On 8/31/23 11:57, Vineet Gupta wrote:


On 8/31/23 06:51, Jeff Law wrote:


On 8/30/23 15:57, Vineet Gupta wrote:
This was tripping up gcc.c-torture/execute/pr60003.c at -O1 since the
pattern semantics can't be expressed by zicond instructions.

This involves test code snippet:

       if (a == 0)
    return 0;
       else
    return x;
     }

which is equivalent to:  "x = (a != 0) ? x : a"
Isn't it

x = (a == 0) ? 0 : x

Which seems like it ought to fit zicond just fine.

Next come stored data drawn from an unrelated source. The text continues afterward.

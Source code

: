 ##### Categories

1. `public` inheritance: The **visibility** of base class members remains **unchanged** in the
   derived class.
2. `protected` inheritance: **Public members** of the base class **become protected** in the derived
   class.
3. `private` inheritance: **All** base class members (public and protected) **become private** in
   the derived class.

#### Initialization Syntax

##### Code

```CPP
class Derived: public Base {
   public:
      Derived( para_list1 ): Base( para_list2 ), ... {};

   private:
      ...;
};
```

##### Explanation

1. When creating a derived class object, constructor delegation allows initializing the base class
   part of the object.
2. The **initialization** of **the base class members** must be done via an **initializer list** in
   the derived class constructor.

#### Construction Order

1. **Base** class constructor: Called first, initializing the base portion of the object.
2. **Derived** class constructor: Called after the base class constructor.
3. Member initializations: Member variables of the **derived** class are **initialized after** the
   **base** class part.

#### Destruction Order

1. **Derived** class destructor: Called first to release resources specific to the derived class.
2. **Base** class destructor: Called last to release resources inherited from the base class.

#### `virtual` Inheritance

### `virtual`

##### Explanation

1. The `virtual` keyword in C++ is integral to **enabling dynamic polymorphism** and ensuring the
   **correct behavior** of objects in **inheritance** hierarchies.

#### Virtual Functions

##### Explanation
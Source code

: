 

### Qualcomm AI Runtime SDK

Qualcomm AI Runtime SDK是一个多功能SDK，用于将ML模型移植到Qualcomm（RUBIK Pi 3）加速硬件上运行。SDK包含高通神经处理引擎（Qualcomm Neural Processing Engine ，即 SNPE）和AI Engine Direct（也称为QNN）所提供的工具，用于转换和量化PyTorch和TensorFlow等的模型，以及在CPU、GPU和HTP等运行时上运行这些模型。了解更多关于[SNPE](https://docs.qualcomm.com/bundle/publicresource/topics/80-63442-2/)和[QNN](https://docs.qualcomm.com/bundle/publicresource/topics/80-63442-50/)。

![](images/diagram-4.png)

Logically they are equivalent, but ....


If we take yours;

x = (a != 0) ? x : a

And simplify with the known value of a on the false arm we get:

x = (a != 0 ) ? x : 0;

Which is equivalent to

x = (a == 0) ? 0 : x;

So ISTM this does fit zicond just fine.

I could very well be mistaken, but define_insn is a pattern match and opt2 has *ne* so the expression has to be in != form and thus needs to work with that condition. No ?
My point was  that

x = (a != 0) ? x : 0

is equivalent to

x = (a == 0) ? 0 : x

You can invert the condition and swap the arms and get the same semantics. Thus if one can be supported, so can the other as they're functionally equivalent. It may be the at we've goof'd something in handling the inverted case, but conceptually we ought to be able to handle both.

I don't doubt you've got a failure, but it's also the case that I'm not seeing the same failure when I turn on zicond and run the execute.exp tests. So clearly there's a difference somewhere in what we're doing.

So perhaps we should start with comparing assembly output for the test in question. Can you pass yours along, I'll diff them this afternoon and see what we find.